La porpora gli fu conferita da Giovanni Paolo II il 25 maggio 1985, poco meno di un anno dopo l'ingresso nell'arcidiocesi emiliana. Era nato a Milano 57 anni prima, il 13 giugno 1928 e cresciuto in via Paolo Fusi, in una famiglia popolare. Nel 1942, durante la guerra, entrò nel seminario di Venegono. Fu ordinato prete a ridosso del Natale 1950, dal cardinal Ildefonso Schuster. Questi, con l'arcivescovo Giovanni Colombo - che consacrò Biffi ausiliare nella diocesi più grande del mondo nel 1976 -furono i punti di riferimento. Prima era stato parroco a Legnano, 15 anni; quindi a Sant'Andrea in Milano.

Per convincerlo ad 'emigrarè, lui stesso racconta che il pontefice polacco dovette invitarlo a cena nel palazzo apostolico.
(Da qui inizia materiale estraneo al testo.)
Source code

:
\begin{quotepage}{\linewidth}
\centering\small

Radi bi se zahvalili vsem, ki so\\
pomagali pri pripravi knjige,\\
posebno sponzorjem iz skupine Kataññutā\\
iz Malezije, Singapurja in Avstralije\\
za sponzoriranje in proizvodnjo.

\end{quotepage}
Fu così che un vescovo milanese approdò sotto le Due Torri, il 2 giugno 1984 e iniziò una seconda vita che durò quasi 20 anni. Diceva di essere del «partito della Chiesa» e a Bologna trovò le amministrazioni di sinistra. Di posizioni non certo progressiste, ricorda di aver sempre mantenuto rapporti cordiali, pur non lesinando critiche salaci. Ma ne ebbe anche per Berlusconi nel '94: «I milanesi non ci sanno fare con la politica, brutto segno se smettono di fare gli imprenditori», e per Prodi, nel '98: «dopo l'Ulivo mi porta via anche l'asinello, di questo passo non mi resta più niente». Quindi definì «un miracolo» l'elezione a sindaco di Guazzaloca nel '99. Tra le personalità con cui si confrontò a Bologna, ci fu Giuseppe Dossetti, monaco e sacerdote. Un rapporto complesso: al padre costituente, al netto di visioni diverse su Chiesa e Vaticano II, il cardinale attribuiva un peccato originale, di essere «teologicamente autodidatta». Ne presiedette i funerali nel '96 e lo descrisse come «autentico uomo di Dio». Ma anche dopo la morte, non mancò di tornare sulle divergenze. Punto chiave del mandato, il congresso eucaristico del 1997il concerto con Bob Dylan sul palco del Caab, insieme a Giovanni Paolo II, raccolse 400 mila persone. Tra le ultime funzioni presiedute, i funerali di Marco Biagi. Poi, congedatosi a inizio 2003, fece in tempo a partecipare al conclave che elesse Ratzinger nel 2005. Per i restanti anni, vissuti a villa San Giacomo, alla Ponticella, ha scelto il silenzio. Un mese fa, informato della sua malattia, gli inviò un augurio papa Francesco.

«Nel suo stile di vita, di esercizio del ministero sacerdotale ed episcopale, e nella sua riflessione dottrinale e culturale, il cardinal Biffi ha incarnato fino in fondo la grande tradizione del prete ambrosiano, capace di approfondire le ragioni della fede e della loro limpida comunicazione all'uomo contemporaneo». Con queste parole l'arcivescovo di Milano, Angelo Scola, ha fatto giungere all'arcivescovo di Bologna le condoglianze per la morte del cardinale Giacomo Biffi, già arcivescovo di Bologna e vescovo ausiliare della diocesi di Milano, città in cui è nato.

«È sempre stata sorprendente la sua capacità di cogliere, con espressioni efficaci, sintetiche ed assai argute, i momenti di cambiamento, senza mai cedere alla tentazione di ricercare facile consenso e plauso - continua Scola -. Dovremo continuare ad attingere alla sua testimonianza e ai suoi scritti, per affrontare questo difficile tempo di passaggio, di cui abbiamo bisogno di prendere più decisa consapevolezza».